Subject: Re: Minimal keywords needed for constructing a full CL system
From: rpw3@rpw3.org (Rob Warnock)
Date: Sun, 16 Jul 2006 21:27:10 -0500
Newsgroups: comp.lang.lisp
Message-ID: <2M-dnbJq-rnjaCfZnZ2dnUVZ_u6dnZ2d@speakeasy.net>
Lars Brinkhoff  <lars.spam@nocrew.org> wrote:
+---------------
| rpw3@rpw3.org (Rob Warnock) writes:
| > So I'd like to suggest that a starting set of semantics for a 
| > "minimal CL" include at least the following:
| 
| I've implemented much of CL in Emacs Lisp, which has a much smaller
| set of primives than CL.
+---------------

Very interesting indeed! Do you think your "much of CL" meets the
definition of a "subset of CL" given in CLHS 1.7 "Language Subsets"?
I'm particularly concerned about the "equivalent semantics" clause
and the "no extralingual pre-processing, and no special compatibility
packages" clauses.  If you hid/disabled/undocumented the pieces of
your "much of CL" which don't meet the strict "subset" definition,
would you still have a generally-useful language?

[Note: One may still use non-compatible/non-equivalent features
inside the *implementation* of a "subset CL", as long as they are
not documented/exported to the "user", so that any "valid program"
that is written in the "subset CL" does not explicitly depend on
those features and thus will run "with equivalent semantics" on
any comformant full ANSI CL.]

+---------------
| You could even subset Emacs Lisp and use that as an implementation
| substrate, which would get us a lot closer to a "minimal" subset.
+---------------

Right, but consider the above comments on the relationship between
the implementation substrate and the "subset CL" which it hosts.

I may differ from others in this regard, but personally I am not so
much interested in "just another small Lisp" [there are a plethora
of those!] as I am in a "reasonably-shaped" [no "sharp corners",
though huge "missing areas" are o.k. as long as the edges are "clean"]
language which meets all of the following criteria:

  1. Is substantially "smaller" than full ANSI CL by at least *some*
     "obvious"/noncontroversial metric(s). [Else what's the point?!?
     Just use full CL. There are plenty of those already.]
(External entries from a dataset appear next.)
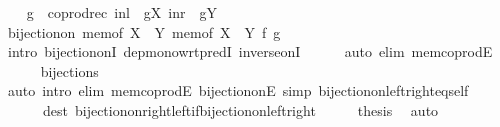 \begin{isabellebody}
\ \ \isamarkupfalse%
\ {\isacharquery}{\kern0pt}g\ {\isacharequal}{\kern0pt}\ {\isachardoublequoteopen}coprod{\isacharunderscore}{\kern0pt}rec\ {\isacharparenleft}{\kern0pt}inl\ {\isasymcirc}\ gX{\isacharparenright}{\kern0pt}\ {\isacharparenleft}{\kern0pt}inr\ {\isasymcirc}\ gY{\isacharparenright}{\kern0pt}{\isachardoublequoteclose}\isanewline
\ \ \isamarkupfalse%
\ {\isachardoublequoteopen}bijection{\isacharunderscore}{\kern0pt}on\ {\isacharparenleft}{\kern0pt}mem{\isacharunderscore}{\kern0pt}of\ {\isacharparenleft}{\kern0pt}X\ {\isasymCoprod}\ Y{\isacharparenright}{\kern0pt}{\isacharparenright}{\kern0pt}\ {\isacharparenleft}{\kern0pt}mem{\isacharunderscore}{\kern0pt}of\ {\isacharparenleft}{\kern0pt}X{\isacharprime}{\kern0pt}\ {\isasymCoprod}\ Y{\isacharprime}{\kern0pt}{\isacharparenright}{\kern0pt}{\isacharparenright}{\kern0pt}\ {\isacharquery}{\kern0pt}f\ {\isacharquery}{\kern0pt}g{\isachardoublequoteclose}\isanewline
\ \ \ \ \isamarkupfalse%
\ {\isacharparenleft}{\kern0pt}intro\ bijection{\isacharunderscore}{\kern0pt}onI\ dep{\isacharunderscore}{\kern0pt}mono{\isacharunderscore}{\kern0pt}wrt{\isacharunderscore}{\kern0pt}predI\ inverse{\isacharunderscore}{\kern0pt}onI{\isacharparenright}{\kern0pt}\isanewline
\ \ \ \ \isamarkupfalse%
\ {\isacharparenleft}{\kern0pt}auto\ elim{\isacharcolon}{\kern0pt}\ mem{\isacharunderscore}{\kern0pt}coprodE{\isacharparenright}{\kern0pt}\isanewline
\ \ \ \ \isamarkupfalse%
\ bijections\ \isamarkupfalse%
\ {\isacharparenleft}{\kern0pt}auto\ intro{\isacharcolon}{\kern0pt}\ elim{\isacharcolon}{\kern0pt}\ mem{\isacharunderscore}{\kern0pt}coprodE\ bijection{\isacharunderscore}{\kern0pt}onE\ simp{\isacharcolon}{\kern0pt}\ bijection{\isacharunderscore}{\kern0pt}on{\isacharunderscore}{\kern0pt}left{\isacharunderscore}{\kern0pt}right{\isacharunderscore}{\kern0pt}eq{\isacharunderscore}{\kern0pt}self\isanewline
\ \ \ \ \ \ dest{\isacharcolon}{\kern0pt}\ bijection{\isacharunderscore}{\kern0pt}on{\isacharunderscore}{\kern0pt}right{\isacharunderscore}{\kern0pt}left{\isacharunderscore}{\kern0pt}if{\isacharunderscore}{\kern0pt}bijection{\isacharunderscore}{\kern0pt}on{\isacharunderscore}{\kern0pt}left{\isacharunderscore}{\kern0pt}right{\isacharparenright}{\kern0pt}\isanewline
\ \ \isamarkupfalse%
\ \isamarkupfalse%
\ {\isacharquery}{\kern0pt}thesis\ \isamarkupfalse%
\ auto\isanewline
{}\isamarkupfalse%
%
\endisatagproof
{\isafoldproof}%
%
\isadelimproof
\isanewline
%
\endisadelimproof

\end{isabellebody}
  2. Is "large enough" to be generally useful for at least *some*
     area(s) of interest -- say, "scripting", one-off programs,
     introductory tutorials/teaching, etc., or as an "extension
     language" [yet another ill-defined term, sorry] for embedding
     in other programs.

  3. Meets the strict "letter of the law", CLHS 1.7 "Language
     Subsets", even if to do so one must bend the spirit a bit,
     e.g., hide/undocument/unexport portions of the implementation
     substrate so that they are *not* a part of the "valid programs"
     which are being considered to be written in the "subset".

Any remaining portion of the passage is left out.